There were a million other things like that. He wrapped the little kids up in a towel after bath time and would run around the house swinging them back and forth and yelling “sack of potatoes for sale!” He would lie on his back and make a throne for Shanelle with his feet and tell her that she was “queen of all the world.” When I was a brooding third grader that hated getting up in the
morning and going to school, he would help me get out of bed by using his body as a slide for me to get down from the top bunk.
My dad laughed at my stupid sense of humor. He helped me finish my first marathon. He taught me how to ski, how to tie a tie, and that ice cubes can make a great family night treat. He believed that while life’s problems are sometimes complex, the solutions are usually simple. His solution for the dating woes of his neurotic sons was “if you want a girl to like you, just be nice
and talk to them.”
I love my dad so much. I will miss being able to talk to him. I’ll miss going running with him on the beach. I’ll miss the look of joy on his face when I call or visit. I have been having a really difficult time trying to make sense of his passing. I don’t pretend to have the answers, but these are some of my thoughts. Sometimes really lousy things happen to the very best people and it
doesn’t seem fair. In our small and finite understanding we think that a just God would never let the righteous suffer. When we are feeling especially broadminded, we might acknowledge that maybe God can allow good people to suffer a little—just enough for them to learn some hard lessons—but that it had better not last for too long, and that there needs to be a happy ending where each trial we endured gets compensated for with some enormous blessings like in the story of Job. I wish things were that way. Life would certainly be a lot easier. It’s really hard to accept that instead we live in a world where the wicked sometimes seem to prosper and good people suffer and die all the time. Not every blessing is fulfilled, some of our prayers get answered in ways we don’t want to hear, innocent people get caught in the middle of wars and
disasters. We live in a fallen world. To be sure, miracles happen too, but they are not always where or when we would like them.
Christ’s own cousin, John the Baptist, a prophet who was so righteous that Jesus said “there is none greater born of women,” likely never saw a single one of Christ’s miracles performed. Instead, he spent the last years of his life languishing in prison where I’m sure Satan had plenty of time to try to get him to doubt and question. “How is it fair that I’m stuck here, I who have
been one of your most faithful friends?” He might have wondered. “Have I sinned against thee? How can I possibly further the Kingdom while locked in this prison?” As faithful as John was, if anyone deserved a miracle it was probably him. This is probably not how he expected his life to turn out. He likely hoped and prayed to be rescued so that he could continue crying repentance and preparing people to receive Jesus. This was a righteous man with righteous desires.

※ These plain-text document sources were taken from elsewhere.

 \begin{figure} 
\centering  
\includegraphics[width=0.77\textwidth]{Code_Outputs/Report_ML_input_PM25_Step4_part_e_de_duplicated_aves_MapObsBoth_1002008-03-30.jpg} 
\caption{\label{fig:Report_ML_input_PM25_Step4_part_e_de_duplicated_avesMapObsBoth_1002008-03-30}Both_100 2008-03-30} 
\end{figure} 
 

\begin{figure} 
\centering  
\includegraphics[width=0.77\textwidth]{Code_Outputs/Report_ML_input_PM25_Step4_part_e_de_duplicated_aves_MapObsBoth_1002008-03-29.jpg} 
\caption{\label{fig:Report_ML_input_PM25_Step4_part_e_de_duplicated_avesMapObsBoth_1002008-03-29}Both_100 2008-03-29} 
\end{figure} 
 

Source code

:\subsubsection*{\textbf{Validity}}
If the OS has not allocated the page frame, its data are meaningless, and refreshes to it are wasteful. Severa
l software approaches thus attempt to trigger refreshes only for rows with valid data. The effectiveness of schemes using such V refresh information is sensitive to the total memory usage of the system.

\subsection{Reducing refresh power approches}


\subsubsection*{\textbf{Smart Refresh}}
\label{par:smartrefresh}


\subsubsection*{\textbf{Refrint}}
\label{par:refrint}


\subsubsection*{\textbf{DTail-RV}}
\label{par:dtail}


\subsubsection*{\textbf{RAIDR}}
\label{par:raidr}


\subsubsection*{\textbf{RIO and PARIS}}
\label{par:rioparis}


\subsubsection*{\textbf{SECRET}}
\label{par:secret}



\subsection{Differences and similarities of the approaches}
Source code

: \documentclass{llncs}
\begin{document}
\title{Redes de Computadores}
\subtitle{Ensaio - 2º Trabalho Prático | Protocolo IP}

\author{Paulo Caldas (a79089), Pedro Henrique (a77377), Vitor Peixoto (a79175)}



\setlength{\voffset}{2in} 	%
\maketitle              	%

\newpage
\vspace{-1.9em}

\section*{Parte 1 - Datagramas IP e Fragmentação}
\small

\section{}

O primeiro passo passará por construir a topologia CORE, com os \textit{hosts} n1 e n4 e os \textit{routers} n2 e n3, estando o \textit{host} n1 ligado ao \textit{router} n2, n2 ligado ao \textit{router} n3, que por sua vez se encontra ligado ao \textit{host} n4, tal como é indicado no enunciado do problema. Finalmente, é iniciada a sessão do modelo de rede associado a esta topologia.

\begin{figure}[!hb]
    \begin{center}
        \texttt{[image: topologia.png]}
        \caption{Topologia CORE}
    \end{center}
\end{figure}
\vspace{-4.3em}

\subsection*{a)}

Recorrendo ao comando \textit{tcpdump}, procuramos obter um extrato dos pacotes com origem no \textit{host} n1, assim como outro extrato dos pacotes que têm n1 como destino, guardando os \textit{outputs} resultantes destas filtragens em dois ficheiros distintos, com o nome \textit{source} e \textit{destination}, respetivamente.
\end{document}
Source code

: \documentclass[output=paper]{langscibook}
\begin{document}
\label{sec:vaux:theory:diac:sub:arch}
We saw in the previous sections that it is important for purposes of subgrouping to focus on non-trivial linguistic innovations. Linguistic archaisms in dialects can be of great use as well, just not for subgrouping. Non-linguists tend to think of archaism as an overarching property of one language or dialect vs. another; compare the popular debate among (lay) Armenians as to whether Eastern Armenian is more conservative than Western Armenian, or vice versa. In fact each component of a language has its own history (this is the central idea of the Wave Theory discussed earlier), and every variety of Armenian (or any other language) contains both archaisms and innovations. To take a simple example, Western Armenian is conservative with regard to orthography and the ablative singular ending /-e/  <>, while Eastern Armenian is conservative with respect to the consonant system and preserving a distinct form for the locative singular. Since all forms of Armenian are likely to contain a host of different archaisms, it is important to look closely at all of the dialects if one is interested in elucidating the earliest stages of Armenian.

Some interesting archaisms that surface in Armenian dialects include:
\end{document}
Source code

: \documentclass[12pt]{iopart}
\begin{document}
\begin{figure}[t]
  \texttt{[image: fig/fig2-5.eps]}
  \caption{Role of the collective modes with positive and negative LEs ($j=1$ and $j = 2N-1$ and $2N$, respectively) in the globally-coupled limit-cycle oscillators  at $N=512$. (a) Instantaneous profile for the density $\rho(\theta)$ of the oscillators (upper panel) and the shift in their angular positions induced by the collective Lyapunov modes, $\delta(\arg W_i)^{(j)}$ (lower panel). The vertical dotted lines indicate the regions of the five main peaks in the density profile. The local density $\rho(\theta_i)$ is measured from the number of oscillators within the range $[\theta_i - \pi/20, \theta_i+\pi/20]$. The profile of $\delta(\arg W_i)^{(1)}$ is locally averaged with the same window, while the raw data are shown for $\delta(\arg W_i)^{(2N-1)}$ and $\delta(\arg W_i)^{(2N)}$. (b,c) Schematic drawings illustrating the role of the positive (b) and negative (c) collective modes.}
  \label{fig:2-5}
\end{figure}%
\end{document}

John knew that Christ was performing miracles on the outside, the dead were raised, the blind received their sight, the lame walked. I like to think that for John, that was enough. I know that for my dad, it was enough. It was enough that Christ could rescue and heal. Even though my
dad definitely wanted to live, his faith wasn’t so fragile as to depend on receiving the specific miracle that he hoped for.
My dad was an incredible example of faith and patience his whole life, but especially the last four years as he faced down demons of doubt and despair that I can’t even begin to imagine. Throughout all of it he never stopped trusting God. Even in the midst of terribly difficult circumstances, he maintained his faith and kept a smile on his face. His last testimony that he
shared with us was about having joy in life. I’ll never forget that lesson which he embodied so well. There is plenty in life that is not right, things that are most certainly unfair that make us sad, but with Christ as our sure foundation and through the mercy of the atonement, we can live with joy here and now and we don’t have to wait until the next life when the great balancing act of the Savior’s atonement satisfies justice and accounts for all the unfairness.